By Bayes Rule, $q(X_t|X_{t-1}) = \frac{q(X_{t-1}|X_{t},X_{0}) q(X_{t-1}|X_{t},X_{0})}{q(X_{t-1}|X_0)}$

=> 위의 $\sum$ 내부의 $q(X_t|X_{t-1})$에 이 식을 대입.

(2)는

$ E_q[ -log(p_{\theta}(X_T)) + \sum_{t=2}^{T}log \frac{q(X_{t-1}|X_{t},X_{0}) q(X_{t}|X_{0}) } {p_{\theta}(X_{t-1}|X_t) q(X_{t-1}|X_{0})} + log \frac{q(X_1|X_0)}{p_{\theta}(X_0|X_1)} ]$

이고,

$ E_q[ -log(p_{\theta}(X_T)) + \sum_{t=2}^{T}log \frac{q(X_{t-1}|X_{t},X_{0})} {p_{\theta}(X_{t-1}|X_t)} + \sum_{t=2}^{T}log \frac{q(X_{t}|X_{0}) } {q(X_{t-1}|X_{0})} + log \frac{q(X_1|X_0)}{p_{\theta}(X_0|X_1)} ]$ 로 정리된다.

$ E_q[ -log(p_{\theta}(X_T)) $ + $ \sum_{t=2}^{T}log \frac{q(X_{t-1}|X_{t},X_{0})} {p_{\theta}(X_{t-1}|X_t)}$ + $ \sum_{t=2}^{T}log \frac{q(X_{t}|X_{0}) } {q(X_{t-1}|X_{0})}$ + $ log \frac{q(X_1|X_0)}{p_{\theta}(X_0|X_1)} ]$ $\dots$ (3)
[A] [B] [C] [D]

$ [C] = log(\frac{q(X_2|X_0)}{q(X_1|X_0)} \times \frac{q(X_3|X_0)}{q(X_2|X_0)} \times \dots \times \frac{q(X_T|X_0)}{q(X_{T-1}|X_0)}) = log(\frac{q(X_T|X_0)}{q(X_1|X_0)})$

$[C]+[D] = log(\frac{q(X_T|X_0)}{q(X_1|X_0)}) + log(\frac{q(X_1|X_0)}{p_{\theta}(X_0|X_1)}) = log(\frac{q(X_T|X_0)}{p_{\theta}(X_0|X_1)})$

$ E_q[ -log(p_{\theta}(X_T)) $ + $ \sum_{t=2}^{T}log \frac{q(X_{t-1}|X_{t},X_{0})} {p_{\theta}(X_{t-1}|X_t)}$ + $ log \frac{q(X_T|X_0)}{p_{\theta}(X_0|X_1)} ]$ $\dots$ (4)
[A] [B] [C] + [D]

$ [A] + [C] + [D] = log\frac{q(X_T|X_0)}{p_{\theta}(X_T)} - log (p_{\theta}(X_0|X_1)) $

마지막으로 [A] + [B] + [C] + [D]를 정리해보면 다음과 같다.

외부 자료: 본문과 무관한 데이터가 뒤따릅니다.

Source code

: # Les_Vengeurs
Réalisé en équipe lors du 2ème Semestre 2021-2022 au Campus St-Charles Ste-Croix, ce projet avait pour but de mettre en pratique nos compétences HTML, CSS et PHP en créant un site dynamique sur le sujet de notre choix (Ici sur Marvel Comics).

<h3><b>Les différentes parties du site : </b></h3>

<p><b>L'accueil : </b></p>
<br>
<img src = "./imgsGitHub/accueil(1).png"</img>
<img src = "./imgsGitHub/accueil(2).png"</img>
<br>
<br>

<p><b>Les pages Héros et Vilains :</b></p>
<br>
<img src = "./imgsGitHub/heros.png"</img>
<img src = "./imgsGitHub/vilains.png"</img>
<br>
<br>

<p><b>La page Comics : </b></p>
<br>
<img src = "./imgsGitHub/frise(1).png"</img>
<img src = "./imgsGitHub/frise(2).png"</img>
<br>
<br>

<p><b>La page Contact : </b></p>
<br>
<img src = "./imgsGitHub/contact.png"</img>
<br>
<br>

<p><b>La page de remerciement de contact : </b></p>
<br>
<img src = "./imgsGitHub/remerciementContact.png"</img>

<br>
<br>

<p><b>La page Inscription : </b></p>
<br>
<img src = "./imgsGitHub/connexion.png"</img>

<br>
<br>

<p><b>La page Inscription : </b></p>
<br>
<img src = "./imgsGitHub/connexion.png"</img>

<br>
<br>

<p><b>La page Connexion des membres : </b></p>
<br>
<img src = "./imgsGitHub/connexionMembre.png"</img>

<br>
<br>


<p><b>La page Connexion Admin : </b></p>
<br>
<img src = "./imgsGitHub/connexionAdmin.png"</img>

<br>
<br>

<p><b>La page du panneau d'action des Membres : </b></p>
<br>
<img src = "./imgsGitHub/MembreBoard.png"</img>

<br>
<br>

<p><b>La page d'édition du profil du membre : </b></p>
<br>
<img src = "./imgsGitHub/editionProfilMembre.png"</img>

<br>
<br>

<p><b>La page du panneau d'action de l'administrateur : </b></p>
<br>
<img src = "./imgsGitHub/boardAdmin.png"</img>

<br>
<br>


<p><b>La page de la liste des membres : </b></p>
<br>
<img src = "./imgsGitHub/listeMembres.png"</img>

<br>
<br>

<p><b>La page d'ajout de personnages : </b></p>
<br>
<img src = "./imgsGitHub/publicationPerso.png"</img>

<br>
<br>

$ E_q[ log\frac{q(X_T|X_0)}{p_{\theta}(X_T)} + \sum_{t=2}^{T}log \frac{q(X_{t-1}|X_{t},X_{0})} {p_{\theta}(X_{t-1}|X_t)} - log (p_{\theta}(X_0|X_1)) ]$ $\dots$ (5)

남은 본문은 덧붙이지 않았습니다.